Growth in donated income among the top fundraising charities has slumped to just 0.5 per cent, a new report by the financial reporting firm Charity Financials says.
The report Top 100 Fundraisers Spotlight says that voluntary fundraised income was £5.9bn in 2017/18, although growth continued to slow in recent years.
Growth in fundraised income was between 4.5 per cent and 6 per cent between 2013 and 2016, according to the report, but fell to 2.8 per cent in 2016/17 and then to 0.5 per cent in 2017/18.
Overall income growth among the top 100 fundraising charities also fell, to 0.8 per cent, but income hit a total of £9.6bn in 2017/18, the report says.
The results echo recent findings by Third Sector in its study of the top 155 charities, which found that fundraising income had fallen from £5.1bn to £4.8bn, with legacy income rising from £1.5bn to £1.6bn.
According to the Charity Financials report, only 53 of the top 100 charities reported increases in total income, and the study says increasing fundraised income will be difficult in the future because of Brexit and constraints on public spending.
Forty-one charities in the top 100 fundraising charities reported falls in fundraised income, it says.
Legacies provided 25.8 per cent of all fundraised income at £1.5bn, according to the report.
The 100 charities in the list attracted a third of all charitable donations in the UK, with Cancer Research UK recording the highest level of donations at £443.2m.
The largest increase in fundraised income was at the Watch Tower Bible and Tract Society of Britain, which had an increase of £30m.

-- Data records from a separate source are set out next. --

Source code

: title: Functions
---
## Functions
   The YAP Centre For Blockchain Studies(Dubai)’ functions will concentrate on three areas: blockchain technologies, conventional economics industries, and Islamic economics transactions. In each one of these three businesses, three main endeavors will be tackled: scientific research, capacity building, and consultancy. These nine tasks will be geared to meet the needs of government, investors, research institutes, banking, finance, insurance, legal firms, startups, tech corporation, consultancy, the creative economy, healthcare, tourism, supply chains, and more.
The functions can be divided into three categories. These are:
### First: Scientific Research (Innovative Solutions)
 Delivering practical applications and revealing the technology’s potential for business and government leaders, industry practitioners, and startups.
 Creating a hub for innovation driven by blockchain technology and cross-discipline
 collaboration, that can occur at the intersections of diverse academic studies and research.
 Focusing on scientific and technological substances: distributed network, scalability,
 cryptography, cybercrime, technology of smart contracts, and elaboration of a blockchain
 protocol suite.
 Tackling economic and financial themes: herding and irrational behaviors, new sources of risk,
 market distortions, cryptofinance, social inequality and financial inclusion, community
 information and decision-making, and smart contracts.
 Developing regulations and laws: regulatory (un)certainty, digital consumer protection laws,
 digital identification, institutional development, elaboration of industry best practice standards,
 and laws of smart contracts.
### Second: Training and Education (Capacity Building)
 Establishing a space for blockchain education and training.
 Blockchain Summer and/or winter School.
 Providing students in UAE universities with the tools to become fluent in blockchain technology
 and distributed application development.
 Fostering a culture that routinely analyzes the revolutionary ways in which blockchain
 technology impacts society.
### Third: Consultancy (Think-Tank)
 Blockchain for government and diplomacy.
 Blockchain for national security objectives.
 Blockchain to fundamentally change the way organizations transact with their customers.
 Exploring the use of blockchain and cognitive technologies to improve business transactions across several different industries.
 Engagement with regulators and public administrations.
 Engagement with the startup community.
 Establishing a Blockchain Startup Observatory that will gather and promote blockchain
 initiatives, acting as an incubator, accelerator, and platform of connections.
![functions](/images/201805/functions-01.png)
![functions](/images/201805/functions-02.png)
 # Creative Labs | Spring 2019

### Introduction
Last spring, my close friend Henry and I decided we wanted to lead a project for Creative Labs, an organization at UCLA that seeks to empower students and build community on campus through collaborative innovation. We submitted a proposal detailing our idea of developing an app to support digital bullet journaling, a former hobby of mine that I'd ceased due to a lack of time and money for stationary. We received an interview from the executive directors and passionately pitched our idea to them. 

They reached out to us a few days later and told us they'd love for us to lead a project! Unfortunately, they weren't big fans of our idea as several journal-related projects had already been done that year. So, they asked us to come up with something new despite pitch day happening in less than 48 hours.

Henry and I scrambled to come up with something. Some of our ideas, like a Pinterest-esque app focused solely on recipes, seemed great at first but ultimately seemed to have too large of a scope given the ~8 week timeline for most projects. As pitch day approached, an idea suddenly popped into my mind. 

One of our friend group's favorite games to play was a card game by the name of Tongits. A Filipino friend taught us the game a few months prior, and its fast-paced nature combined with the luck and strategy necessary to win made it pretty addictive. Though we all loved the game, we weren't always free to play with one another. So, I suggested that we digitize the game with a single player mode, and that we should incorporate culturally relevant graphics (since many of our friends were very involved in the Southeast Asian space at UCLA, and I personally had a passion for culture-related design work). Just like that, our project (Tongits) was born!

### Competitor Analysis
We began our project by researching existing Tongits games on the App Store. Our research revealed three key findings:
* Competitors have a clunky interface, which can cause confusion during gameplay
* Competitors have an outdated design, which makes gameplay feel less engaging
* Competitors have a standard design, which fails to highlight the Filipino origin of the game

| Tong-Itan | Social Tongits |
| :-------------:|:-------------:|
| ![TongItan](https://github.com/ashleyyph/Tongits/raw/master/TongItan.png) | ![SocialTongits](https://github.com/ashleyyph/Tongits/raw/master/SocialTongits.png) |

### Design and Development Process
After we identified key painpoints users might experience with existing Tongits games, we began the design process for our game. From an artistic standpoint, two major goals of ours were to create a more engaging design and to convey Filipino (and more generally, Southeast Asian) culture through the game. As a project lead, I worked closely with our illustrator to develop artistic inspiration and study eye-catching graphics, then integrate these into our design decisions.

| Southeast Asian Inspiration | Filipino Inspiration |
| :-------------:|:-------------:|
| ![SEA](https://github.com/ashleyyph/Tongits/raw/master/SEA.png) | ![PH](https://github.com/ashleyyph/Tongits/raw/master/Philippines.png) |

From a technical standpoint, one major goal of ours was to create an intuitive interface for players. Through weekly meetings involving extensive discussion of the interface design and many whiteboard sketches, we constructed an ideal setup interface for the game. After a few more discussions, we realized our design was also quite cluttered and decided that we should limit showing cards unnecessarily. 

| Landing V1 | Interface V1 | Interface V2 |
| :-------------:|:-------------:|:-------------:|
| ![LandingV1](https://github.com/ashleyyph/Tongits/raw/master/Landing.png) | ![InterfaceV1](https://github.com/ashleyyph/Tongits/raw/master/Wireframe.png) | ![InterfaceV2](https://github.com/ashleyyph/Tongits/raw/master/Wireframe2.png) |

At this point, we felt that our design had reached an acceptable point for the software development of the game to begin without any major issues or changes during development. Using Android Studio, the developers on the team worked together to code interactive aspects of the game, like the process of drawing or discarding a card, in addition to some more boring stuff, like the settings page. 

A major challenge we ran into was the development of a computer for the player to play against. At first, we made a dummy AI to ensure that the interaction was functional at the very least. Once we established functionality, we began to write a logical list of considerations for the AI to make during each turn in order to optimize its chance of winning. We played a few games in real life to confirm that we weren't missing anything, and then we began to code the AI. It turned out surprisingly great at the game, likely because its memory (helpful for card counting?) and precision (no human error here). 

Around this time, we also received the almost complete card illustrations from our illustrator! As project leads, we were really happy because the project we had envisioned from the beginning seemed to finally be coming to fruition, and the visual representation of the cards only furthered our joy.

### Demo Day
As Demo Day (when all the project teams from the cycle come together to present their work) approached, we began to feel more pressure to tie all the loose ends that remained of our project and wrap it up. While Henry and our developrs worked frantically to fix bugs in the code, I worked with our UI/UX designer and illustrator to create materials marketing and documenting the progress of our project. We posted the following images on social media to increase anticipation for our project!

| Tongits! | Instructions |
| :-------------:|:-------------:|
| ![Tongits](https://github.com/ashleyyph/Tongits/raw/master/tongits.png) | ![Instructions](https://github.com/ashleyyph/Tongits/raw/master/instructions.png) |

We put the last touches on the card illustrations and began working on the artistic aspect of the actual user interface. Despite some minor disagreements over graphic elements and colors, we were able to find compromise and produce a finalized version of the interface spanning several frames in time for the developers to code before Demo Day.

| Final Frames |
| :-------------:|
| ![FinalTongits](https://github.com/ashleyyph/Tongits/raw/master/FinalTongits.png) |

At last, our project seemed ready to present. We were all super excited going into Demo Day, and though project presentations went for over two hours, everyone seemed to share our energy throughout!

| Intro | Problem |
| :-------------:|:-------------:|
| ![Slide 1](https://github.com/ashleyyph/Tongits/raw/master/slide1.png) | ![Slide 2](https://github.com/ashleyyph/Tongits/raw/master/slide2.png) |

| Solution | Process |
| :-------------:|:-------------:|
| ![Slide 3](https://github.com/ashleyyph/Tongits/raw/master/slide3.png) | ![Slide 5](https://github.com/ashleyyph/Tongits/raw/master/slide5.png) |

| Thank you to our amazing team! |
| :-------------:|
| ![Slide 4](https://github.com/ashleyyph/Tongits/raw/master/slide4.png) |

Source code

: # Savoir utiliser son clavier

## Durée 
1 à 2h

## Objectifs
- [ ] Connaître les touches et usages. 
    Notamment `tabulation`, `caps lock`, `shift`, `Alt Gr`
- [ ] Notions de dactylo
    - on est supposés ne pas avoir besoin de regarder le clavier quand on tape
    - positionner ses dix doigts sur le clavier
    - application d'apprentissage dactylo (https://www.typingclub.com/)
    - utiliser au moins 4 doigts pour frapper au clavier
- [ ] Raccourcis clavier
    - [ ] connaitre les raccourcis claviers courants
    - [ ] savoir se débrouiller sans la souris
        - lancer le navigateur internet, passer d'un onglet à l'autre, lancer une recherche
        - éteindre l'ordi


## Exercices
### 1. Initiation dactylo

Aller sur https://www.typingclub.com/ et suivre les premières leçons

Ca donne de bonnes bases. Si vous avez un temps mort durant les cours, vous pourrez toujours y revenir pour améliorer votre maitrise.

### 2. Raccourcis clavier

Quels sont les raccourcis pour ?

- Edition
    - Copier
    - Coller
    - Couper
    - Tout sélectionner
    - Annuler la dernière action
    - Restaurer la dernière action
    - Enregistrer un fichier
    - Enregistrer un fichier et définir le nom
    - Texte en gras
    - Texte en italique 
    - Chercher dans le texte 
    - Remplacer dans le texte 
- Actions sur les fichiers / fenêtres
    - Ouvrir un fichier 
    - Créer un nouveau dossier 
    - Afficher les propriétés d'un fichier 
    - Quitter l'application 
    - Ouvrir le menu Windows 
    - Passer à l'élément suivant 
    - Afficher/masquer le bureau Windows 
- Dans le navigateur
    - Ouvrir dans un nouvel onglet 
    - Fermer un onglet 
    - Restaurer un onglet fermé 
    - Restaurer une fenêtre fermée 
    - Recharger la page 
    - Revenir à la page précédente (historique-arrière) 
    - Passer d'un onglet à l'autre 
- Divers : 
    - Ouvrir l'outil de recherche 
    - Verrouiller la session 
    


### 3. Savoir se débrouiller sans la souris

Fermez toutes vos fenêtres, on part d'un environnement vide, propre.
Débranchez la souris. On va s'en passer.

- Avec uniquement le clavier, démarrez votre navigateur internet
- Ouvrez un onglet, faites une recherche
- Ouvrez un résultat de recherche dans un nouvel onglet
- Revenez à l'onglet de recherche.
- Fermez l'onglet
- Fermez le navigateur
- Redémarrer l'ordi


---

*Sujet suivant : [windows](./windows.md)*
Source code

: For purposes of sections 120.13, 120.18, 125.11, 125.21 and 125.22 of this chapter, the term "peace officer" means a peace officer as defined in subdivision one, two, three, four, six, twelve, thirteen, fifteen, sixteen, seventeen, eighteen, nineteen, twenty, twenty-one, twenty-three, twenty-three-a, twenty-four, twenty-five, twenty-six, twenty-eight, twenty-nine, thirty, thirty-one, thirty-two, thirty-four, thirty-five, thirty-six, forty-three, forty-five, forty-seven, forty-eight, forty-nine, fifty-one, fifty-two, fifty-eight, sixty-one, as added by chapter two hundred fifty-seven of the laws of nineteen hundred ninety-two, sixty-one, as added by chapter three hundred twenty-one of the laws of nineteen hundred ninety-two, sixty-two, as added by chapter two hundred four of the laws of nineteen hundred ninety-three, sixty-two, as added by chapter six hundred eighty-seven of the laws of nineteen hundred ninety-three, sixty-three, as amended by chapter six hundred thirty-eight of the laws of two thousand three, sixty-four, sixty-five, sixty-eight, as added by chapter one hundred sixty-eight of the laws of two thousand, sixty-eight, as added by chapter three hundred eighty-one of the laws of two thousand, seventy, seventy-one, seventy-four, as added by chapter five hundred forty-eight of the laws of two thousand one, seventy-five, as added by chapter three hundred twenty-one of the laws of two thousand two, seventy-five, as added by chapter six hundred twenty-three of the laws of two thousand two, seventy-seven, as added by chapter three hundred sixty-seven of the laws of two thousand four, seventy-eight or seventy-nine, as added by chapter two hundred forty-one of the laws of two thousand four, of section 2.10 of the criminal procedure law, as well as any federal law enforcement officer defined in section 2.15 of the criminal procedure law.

The British Red Cross came second with a £20m increase, according to the report.
The report says: "The challenge looming over the future is to break through the apparent plateau in income growth, to regenerate public trust and the belief that giving to charities is a special, ethical and effective way of helping to address the social challenges which private and government sectors are not.
But it adds: "An encouraging fact looking forward is that, in a very challenging environment, income to the top 100 fundraising charities has been maintained after adjusting for inflation.
"It shows that charities have considerable resilience, that they can count on the loyal support of donors and that they have been fighting back."